Look through the entries below and report every line that has "debug".

• **THE DATA**
= = = = = = =

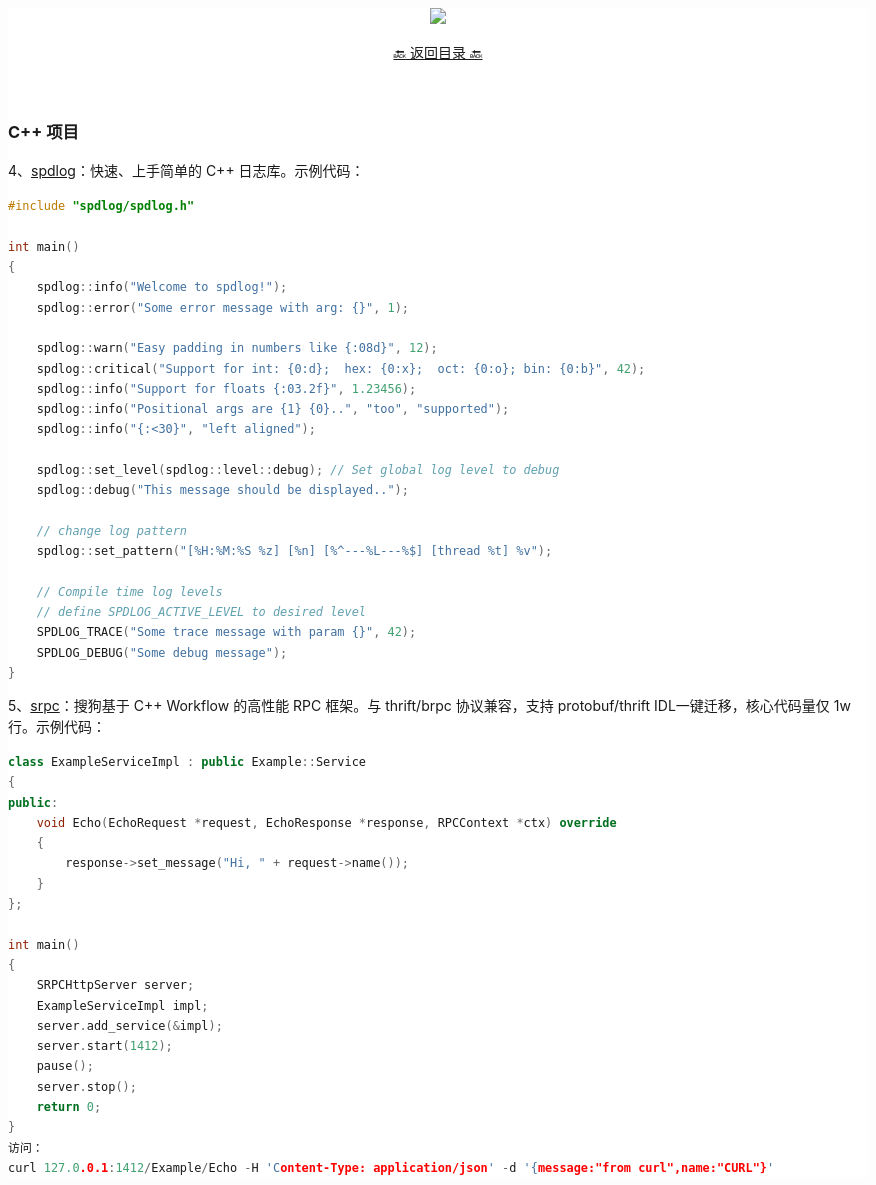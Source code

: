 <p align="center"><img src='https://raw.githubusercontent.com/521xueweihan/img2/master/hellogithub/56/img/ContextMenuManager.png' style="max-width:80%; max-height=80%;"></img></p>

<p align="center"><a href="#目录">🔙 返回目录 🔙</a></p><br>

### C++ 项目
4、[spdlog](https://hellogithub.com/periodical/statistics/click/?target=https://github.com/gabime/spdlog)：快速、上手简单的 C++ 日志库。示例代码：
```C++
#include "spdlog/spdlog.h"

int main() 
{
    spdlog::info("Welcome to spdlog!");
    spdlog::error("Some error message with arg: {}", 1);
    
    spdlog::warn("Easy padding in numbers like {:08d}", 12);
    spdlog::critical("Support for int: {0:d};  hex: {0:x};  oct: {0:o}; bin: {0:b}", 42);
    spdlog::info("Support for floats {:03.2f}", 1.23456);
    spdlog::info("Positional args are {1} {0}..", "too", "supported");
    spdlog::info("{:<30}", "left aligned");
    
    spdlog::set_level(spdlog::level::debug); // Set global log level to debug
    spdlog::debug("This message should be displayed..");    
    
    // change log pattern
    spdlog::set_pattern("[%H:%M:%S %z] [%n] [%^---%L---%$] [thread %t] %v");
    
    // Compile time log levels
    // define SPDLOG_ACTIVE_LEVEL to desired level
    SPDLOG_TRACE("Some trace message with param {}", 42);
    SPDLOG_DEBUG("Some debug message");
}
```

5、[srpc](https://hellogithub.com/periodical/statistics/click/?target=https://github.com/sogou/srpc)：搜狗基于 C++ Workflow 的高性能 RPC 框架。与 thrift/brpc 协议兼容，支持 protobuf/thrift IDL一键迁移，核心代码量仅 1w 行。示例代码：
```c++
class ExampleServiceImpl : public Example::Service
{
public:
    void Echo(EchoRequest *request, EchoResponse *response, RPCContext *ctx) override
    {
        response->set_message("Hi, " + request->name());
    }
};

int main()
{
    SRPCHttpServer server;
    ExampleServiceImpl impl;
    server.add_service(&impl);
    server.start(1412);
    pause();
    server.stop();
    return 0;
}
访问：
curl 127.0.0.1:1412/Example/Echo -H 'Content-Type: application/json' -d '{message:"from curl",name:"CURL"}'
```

= = = = = = =

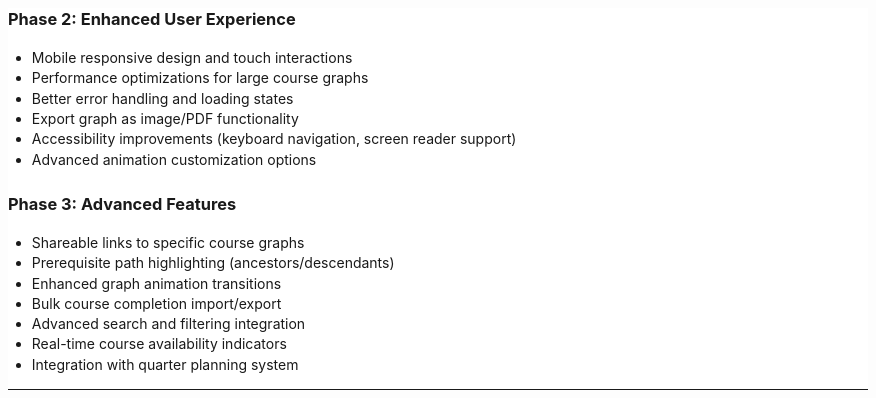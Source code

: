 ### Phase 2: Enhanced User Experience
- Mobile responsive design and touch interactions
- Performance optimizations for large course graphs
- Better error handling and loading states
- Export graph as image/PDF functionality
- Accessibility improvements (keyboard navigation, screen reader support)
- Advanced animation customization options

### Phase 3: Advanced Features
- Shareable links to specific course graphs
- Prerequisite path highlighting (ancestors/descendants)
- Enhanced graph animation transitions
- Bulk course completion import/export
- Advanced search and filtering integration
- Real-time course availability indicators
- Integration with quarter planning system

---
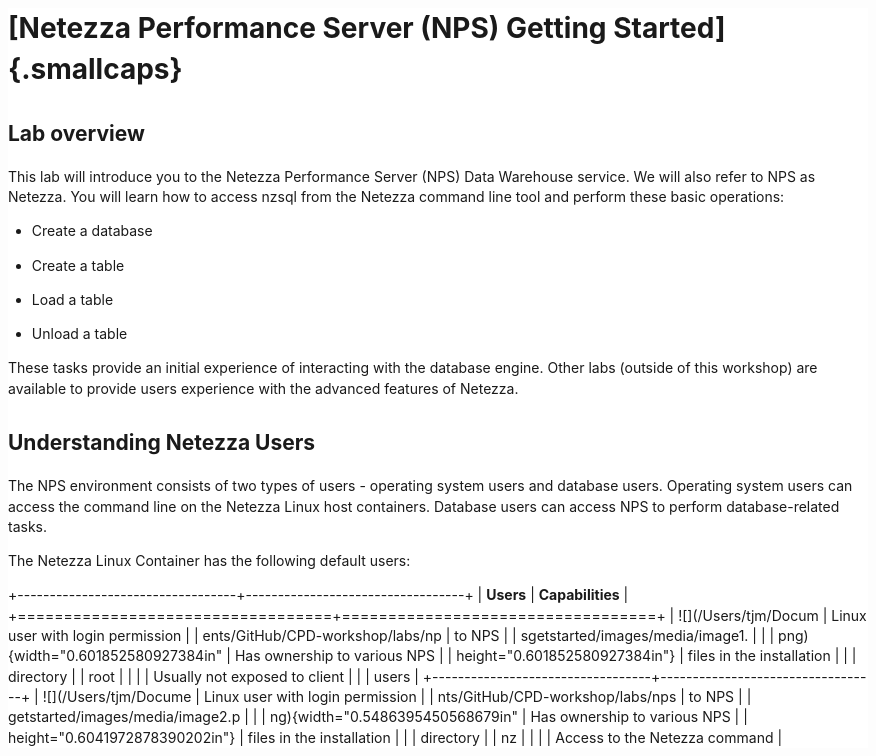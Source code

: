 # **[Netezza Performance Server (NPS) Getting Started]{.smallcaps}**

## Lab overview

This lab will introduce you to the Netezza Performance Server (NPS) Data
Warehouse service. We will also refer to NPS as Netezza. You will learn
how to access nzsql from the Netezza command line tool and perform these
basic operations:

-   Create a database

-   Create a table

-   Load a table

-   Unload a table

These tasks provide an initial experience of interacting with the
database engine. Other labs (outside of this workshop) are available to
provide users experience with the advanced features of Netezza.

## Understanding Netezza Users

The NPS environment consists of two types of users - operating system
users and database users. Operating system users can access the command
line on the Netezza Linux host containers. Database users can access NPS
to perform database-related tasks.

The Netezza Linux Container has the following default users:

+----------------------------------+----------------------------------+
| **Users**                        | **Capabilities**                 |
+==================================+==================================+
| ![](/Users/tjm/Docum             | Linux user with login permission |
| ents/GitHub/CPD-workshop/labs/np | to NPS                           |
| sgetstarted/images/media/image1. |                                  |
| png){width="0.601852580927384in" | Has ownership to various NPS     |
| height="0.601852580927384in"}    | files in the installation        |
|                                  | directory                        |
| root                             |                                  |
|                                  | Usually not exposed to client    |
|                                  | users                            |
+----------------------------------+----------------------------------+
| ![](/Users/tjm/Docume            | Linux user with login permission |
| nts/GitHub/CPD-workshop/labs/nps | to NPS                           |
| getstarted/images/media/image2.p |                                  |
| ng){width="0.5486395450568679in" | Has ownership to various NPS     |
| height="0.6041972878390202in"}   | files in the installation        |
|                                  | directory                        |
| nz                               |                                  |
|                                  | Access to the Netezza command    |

= = = = = = =

• **FINISHED EXERCISE**
    spdlog::set_level(spdlog::level::debug); // Set global log level to debug
    spdlog::debug("This message should be displayed..");    
    SPDLOG_DEBUG("Some debug message");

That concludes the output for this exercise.